MAKATI — Days after the Philippine senate’s probe on the proliferation of ‘fake news’ and license to ‘control’ media, major news outlets and universities held a conference on democracy and disinformation at Ateneo de Manila Rockwell campus last February 12 to 13, 2018.
The event organized by national daily, Philippine Daily Inquirer focused on how rampant disinformation undermine democratic principles and processes in the country.
A model of an informed citizen, which is central to democratic thought is having free access to information. Information is important in any form of political participation, and the internet has been an effective tool in providing access to vast amounts of information.
Democracy demands informed populace where members are in position to make informed decisions and participate.
However for the past decade the changing landscape of information technology and its integration to our culture of communication was used for propagandas and commercialization and objectification of many aspects of our lives.
Educator Cheryll Ruth Soriano, chairperson of De La Salle University’s Department of Communication shared that misinformation or unintentional sharing of information and disinformation or deliberate sharing of false information are both threats to the democracy.
“Going back to the days of pre-social media, if the government lied, the journalists acted as gatekeepers. We not only have the ethical and professional responsibility, but also a commercial incentive to cross-check and call out their lies,” said Peter Greste, journalism professor at the University of Queensland and former Al Jazeera correspondent.
While the use of social media enables regular citizens to react or comment directly to those who are working in the government or the advancement of e-commerce in the country, she noted that people should question wether the use of such platform was used in ‘good faith.’
With rampant disinformation activities and trolling in social media, it’s been difficult for regular netizens to have a meaningful and rational critical exchange of information.
In the sense of determining the outcome through election, disinformation greatly undermine the democratic process through implicating false beliefs, conspiracies, and keeping the people ignorant of relevant facts.
Soriano added that the impassion exchange of opposing views should not be seen as threatening itself, yet the problem is when loud and passionate voices of those seeking to mislead and spread warp messages and silence others.
In a data presented by Rappler CEO and Editor-in-Chief Maria Ressa, hired trolls nowadays not only seek attention but spread hate and violence through social media.

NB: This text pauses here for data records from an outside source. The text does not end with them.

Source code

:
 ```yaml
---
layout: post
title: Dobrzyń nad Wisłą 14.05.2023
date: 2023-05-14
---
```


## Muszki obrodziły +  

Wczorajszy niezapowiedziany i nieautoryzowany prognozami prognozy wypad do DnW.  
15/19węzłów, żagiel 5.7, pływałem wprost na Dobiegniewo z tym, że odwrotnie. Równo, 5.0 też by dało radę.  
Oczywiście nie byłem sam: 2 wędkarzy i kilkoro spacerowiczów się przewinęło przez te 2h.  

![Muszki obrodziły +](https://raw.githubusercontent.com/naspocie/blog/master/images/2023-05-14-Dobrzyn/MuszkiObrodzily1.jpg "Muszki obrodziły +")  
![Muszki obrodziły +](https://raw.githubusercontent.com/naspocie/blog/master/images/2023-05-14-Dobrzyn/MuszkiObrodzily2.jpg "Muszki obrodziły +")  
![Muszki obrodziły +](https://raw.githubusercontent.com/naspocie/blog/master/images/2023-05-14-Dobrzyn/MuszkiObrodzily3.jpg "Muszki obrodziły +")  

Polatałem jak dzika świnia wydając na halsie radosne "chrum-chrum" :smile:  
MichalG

“We need data scientist to help us understand how these [bots and trolls] operate” said Ressa. She also appeal to Facebook to help ensure that democracy survives and continue to grow in these times of rampant disinformation in the website.
Similar forum last month was held at Far Eastern University to teach students how to spot fake news where Ressa continue her campaign against disinformation.
While the tone of the conference set a somewhat pessimistic view on the future of journalism and right to information in the country, Senior Journalist Howie Severino of GMA News shared that the period of intimidation is ending. “There’s more and more courage. Organizing the Democracy and Disinformation conference itself is an act of courage,” Severino adds.
As the conference concludes, senior journalists and respected professors from the academe calls for unity in fighting disinformation in the country.
Philippines is in the forefront of this information warfare and media’s survival depends on coming together as a trusted industry rather than compete for ratings and advertisements.